▶ _WORK ORDER_: Every entry must be given again exactly as it is written.

(RECORDS TO USE Opens)

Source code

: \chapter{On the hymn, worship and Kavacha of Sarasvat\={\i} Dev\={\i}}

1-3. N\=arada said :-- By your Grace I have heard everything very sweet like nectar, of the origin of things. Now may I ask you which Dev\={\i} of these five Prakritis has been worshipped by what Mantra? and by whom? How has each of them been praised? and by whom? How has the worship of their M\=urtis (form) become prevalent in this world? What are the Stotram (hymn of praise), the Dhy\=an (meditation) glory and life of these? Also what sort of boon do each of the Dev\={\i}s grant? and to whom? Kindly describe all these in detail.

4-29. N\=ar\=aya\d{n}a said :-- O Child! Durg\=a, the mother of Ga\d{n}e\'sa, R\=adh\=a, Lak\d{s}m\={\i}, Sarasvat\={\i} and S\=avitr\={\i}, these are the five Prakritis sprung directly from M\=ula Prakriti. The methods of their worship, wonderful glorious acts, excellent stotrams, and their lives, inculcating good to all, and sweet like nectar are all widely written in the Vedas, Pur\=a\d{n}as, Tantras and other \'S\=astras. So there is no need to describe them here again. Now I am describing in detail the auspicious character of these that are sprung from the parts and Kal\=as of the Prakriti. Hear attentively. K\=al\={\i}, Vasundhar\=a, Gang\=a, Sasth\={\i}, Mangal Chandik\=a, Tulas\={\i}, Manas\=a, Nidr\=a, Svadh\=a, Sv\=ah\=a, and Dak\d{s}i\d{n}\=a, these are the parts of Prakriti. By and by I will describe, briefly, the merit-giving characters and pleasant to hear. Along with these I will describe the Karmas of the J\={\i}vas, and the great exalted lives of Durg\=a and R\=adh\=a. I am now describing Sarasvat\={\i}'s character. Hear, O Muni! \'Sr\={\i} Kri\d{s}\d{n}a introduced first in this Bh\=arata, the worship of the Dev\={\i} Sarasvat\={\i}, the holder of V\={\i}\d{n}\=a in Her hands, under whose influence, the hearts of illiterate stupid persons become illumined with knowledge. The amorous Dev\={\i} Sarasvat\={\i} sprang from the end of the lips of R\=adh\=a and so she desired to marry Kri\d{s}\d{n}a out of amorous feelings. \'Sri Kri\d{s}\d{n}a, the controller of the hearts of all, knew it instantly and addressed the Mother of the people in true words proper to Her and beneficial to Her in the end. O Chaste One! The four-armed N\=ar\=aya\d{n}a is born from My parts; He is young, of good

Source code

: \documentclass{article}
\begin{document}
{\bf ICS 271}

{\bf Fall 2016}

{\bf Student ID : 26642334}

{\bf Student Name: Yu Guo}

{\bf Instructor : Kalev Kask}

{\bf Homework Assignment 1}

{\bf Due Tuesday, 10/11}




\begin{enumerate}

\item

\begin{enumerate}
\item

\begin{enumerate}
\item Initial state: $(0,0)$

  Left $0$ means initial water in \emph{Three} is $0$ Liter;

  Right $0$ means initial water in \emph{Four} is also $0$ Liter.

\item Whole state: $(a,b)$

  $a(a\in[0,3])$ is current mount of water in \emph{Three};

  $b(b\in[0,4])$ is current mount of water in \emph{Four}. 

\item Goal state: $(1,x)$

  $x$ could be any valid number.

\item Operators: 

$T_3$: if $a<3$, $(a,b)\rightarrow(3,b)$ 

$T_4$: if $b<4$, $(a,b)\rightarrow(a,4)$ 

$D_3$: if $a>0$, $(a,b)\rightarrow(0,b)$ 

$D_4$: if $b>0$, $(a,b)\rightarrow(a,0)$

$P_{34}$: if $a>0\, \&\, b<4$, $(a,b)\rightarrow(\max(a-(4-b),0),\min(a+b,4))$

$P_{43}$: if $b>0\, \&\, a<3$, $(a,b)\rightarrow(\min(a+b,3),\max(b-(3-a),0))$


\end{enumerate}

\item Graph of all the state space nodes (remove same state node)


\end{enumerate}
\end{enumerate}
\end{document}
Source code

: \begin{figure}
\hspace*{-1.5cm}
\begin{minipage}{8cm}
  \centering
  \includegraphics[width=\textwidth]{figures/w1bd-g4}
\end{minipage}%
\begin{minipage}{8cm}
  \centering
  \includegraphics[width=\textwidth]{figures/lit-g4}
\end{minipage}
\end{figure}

(RECORDS TO USE Closes)

▶ _ANSWER TO THIS EXERCISE_:
Source code

: \chapter{On the hymn, worship and Kavacha of Sarasvat\={\i} Dev\={\i}}

1-3. N\=arada said :-- By your Grace I have heard everything very sweet like nectar, of the origin of things. Now may I ask you which Dev\={\i} of these five Prakritis has been worshipped by what Mantra? and by whom? How has each of them been praised? and by whom? How has the worship of their M\=urtis (form) become prevalent in this world? What are the Stotram (hymn of praise), the Dhy\=an (meditation) glory and life of these? Also what sort of boon do each of the Dev\={\i}s grant? and to whom? Kindly describe all these in detail.

4-29. N\=ar\=aya\d{n}a said :-- O Child! Durg\=a, the mother of Ga\d{n}e\'sa, R\=adh\=a, Lak\d{s}m\={\i}, Sarasvat\={\i} and S\=avitr\={\i}, these are the five Prakritis sprung directly from M\=ula Prakriti. The methods of their worship, wonderful glorious acts, excellent stotrams, and their lives, inculcating good to all, and sweet like nectar are all widely written in the Vedas, Pur\=a\d{n}as, Tantras and other \'S\=astras. So there is no need to describe them here again. Now I am describing in detail the auspicious character of these that are sprung from the parts and Kal\=as of the Prakriti. Hear attentively. K\=al\={\i}, Vasundhar\=a, Gang\=a, Sasth\={\i}, Mangal Chandik\=a, Tulas\={\i}, Manas\=a, Nidr\=a, Svadh\=a, Sv\=ah\=a, and Dak\d{s}i\d{n}\=a, these are the parts of Prakriti. By and by I will describe, briefly, the merit-giving characters and pleasant to hear. Along with these I will describe the Karmas of the J\={\i}vas, and the great exalted lives of Durg\=a and R\=adh\=a. I am now describing Sarasvat\={\i}'s character. Hear, O Muni! \'Sr\={\i} Kri\d{s}\d{n}a introduced first in this Bh\=arata, the worship of the Dev\={\i} Sarasvat\={\i}, the holder of V\={\i}\d{n}\=a in Her hands, under whose influence, the hearts of illiterate stupid persons become illumined with knowledge. The amorous Dev\={\i} Sarasvat\={\i} sprang from the end of the lips of R\=adh\=a and so she desired to marry Kri\d{s}\d{n}a out of amorous feelings. \'Sri Kri\d{s}\d{n}a, the controller of the hearts of all, knew it instantly and addressed the Mother of the people in true words proper to Her and beneficial to Her in the end. O Chaste One! The four-armed N\=ar\=aya\d{n}a is born from My parts; He is young, of good

Source code

: \documentclass{article}
\begin{document}
{\bf ICS 271}

{\bf Fall 2016}

{\bf Student ID : 26642334}

{\bf Student Name: Yu Guo}

{\bf Instructor : Kalev Kask}

{\bf Homework Assignment 1}

{\bf Due Tuesday, 10/11}




\begin{enumerate}

\item

\begin{enumerate}
\item

\begin{enumerate}
\item Initial state: $(0,0)$

  Left $0$ means initial water in \emph{Three} is $0$ Liter;

  Right $0$ means initial water in \emph{Four} is also $0$ Liter.

\item Whole state: $(a,b)$

  $a(a\in[0,3])$ is current mount of water in \emph{Three};

  $b(b\in[0,4])$ is current mount of water in \emph{Four}. 

\item Goal state: $(1,x)$

  $x$ could be any valid number.

\item Operators: 

$T_3$: if $a<3$, $(a,b)\rightarrow(3,b)$ 

$T_4$: if $b<4$, $(a,b)\rightarrow(a,4)$ 

$D_3$: if $a>0$, $(a,b)\rightarrow(0,b)$ 

$D_4$: if $b>0$, $(a,b)\rightarrow(a,0)$

$P_{34}$: if $a>0\, \&\, b<4$, $(a,b)\rightarrow(\max(a-(4-b),0),\min(a+b,4))$

$P_{43}$: if $b>0\, \&\, a<3$, $(a,b)\rightarrow(\min(a+b,3),\max(b-(3-a),0))$


\end{enumerate}

\item Graph of all the state space nodes (remove same state node)


\end{enumerate}
\end{enumerate}
\end{document}
Source code

: \begin{figure}
\hspace*{-1.5cm}
\begin{minipage}{8cm}
  \centering
  \includegraphics[width=\textwidth]{figures/w1bd-g4}
\end{minipage}%
\begin{minipage}{8cm}
  \centering
  \includegraphics[width=\textwidth]{figures/lit-g4}
\end{minipage}
\end{figure}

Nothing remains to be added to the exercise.